@MMP2506,
MMP2506;164975 wrote:The fire engines and redness in general are both also dependent upon an observer, and if you looked at the article I posted you would understand why. Reality is something which must be observed to exist, that is one of the properties of reality.
To say that fire engines have the property of being red means that I have observed that fire engines have the property of being red. If nobody ever observed redness, than fire engines would never have that property.
Can I provide any more evidence then what I have presented, I thought that article would make things pretty clear?
Evidence for what? Of course, as I said, color is an interactive property. It depends partly on the object, and partly on the observer. But that does not imply that even if color is a property, it is not a property anyway. It is a property, but, unlike other properties, it is interactive. Why cannot an interactive property also be a property?

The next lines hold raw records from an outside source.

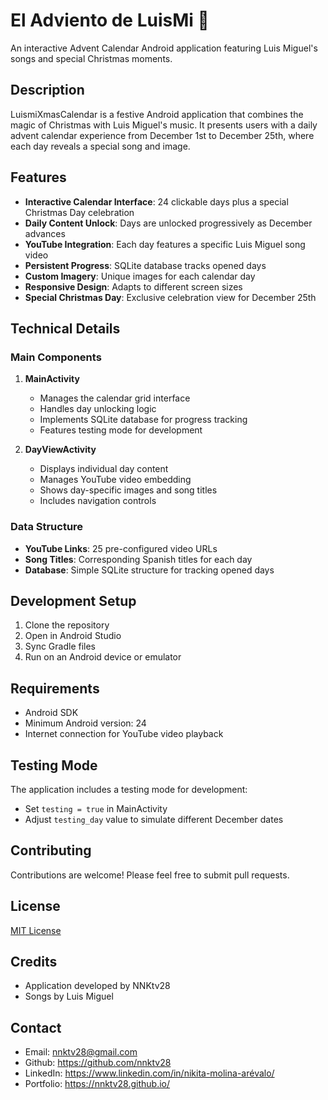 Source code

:# El Adviento de LuisMi 🎄

An interactive Advent Calendar Android application featuring Luis Miguel's songs and special Christmas moments.

## Description

LuismiXmasCalendar is a festive Android application that combines the magic of Christmas with Luis Miguel's music. It presents users with a daily advent calendar experience from December 1st to December 25th, where each day reveals a special song and image.

## Features

- **Interactive Calendar Interface**: 24 clickable days plus a special Christmas Day celebration
- **Daily Content Unlock**: Days are unlocked progressively as December advances
- **YouTube Integration**: Each day features a specific Luis Miguel song video
- **Persistent Progress**: SQLite database tracks opened days
- **Custom Imagery**: Unique images for each calendar day
- **Responsive Design**: Adapts to different screen sizes
- **Special Christmas Day**: Exclusive celebration view for December 25th

## Technical Details

### Main Components

1. **MainActivity**
    - Manages the calendar grid interface
    - Handles day unlocking logic
    - Implements SQLite database for progress tracking
    - Features testing mode for development

2. **DayViewActivity**
    - Displays individual day content
    - Manages YouTube video embedding
    - Shows day-specific images and song titles
    - Includes navigation controls

### Data Structure

- **YouTube Links**: 25 pre-configured video URLs
- **Song Titles**: Corresponding Spanish titles for each day
- **Database**: Simple SQLite structure for tracking opened days

## Development Setup

1. Clone the repository
2. Open in Android Studio
3. Sync Gradle files
4. Run on an Android device or emulator

## Requirements

- Android SDK
- Minimum Android version: 24
- Internet connection for YouTube video playback

## Testing Mode

The application includes a testing mode for development:
- Set `testing = true` in MainActivity
- Adjust `testing_day` value to simulate different December dates

## Contributing

Contributions are welcome! Please feel free to submit pull requests.

## License

[MIT License](https://choosealicense.com/licenses/mit/)

## Credits

- Application developed by NNKtv28
- Songs by Luis Miguel

## Contact


- Email: nnktv28@gmail.com
- Github: https://github.com/nnktv28
- LinkedIn: https://www.linkedin.com/in/nikita-molina-arévalo/
- Portfolio: https://nnktv28.github.io/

By the way, it is simply false that for something to exist it has to be observed. If that we true, a store of gold ore would not exist until we observed it. But, then, how could we have discovered it (by observing it) unless it had existence
before we observed it? Thus, it is not a property of reality that it be observed. Of course, it is a property of what is observed that it be real. But that is something quite different. You should not confuse the proposition that everything that is observed is real (which is, of course, true), with its converse, the proposition that everything that is real is observed, which is, of course, false.
"Logic is logic, that's all I can say". Oliver Wendell Holmes.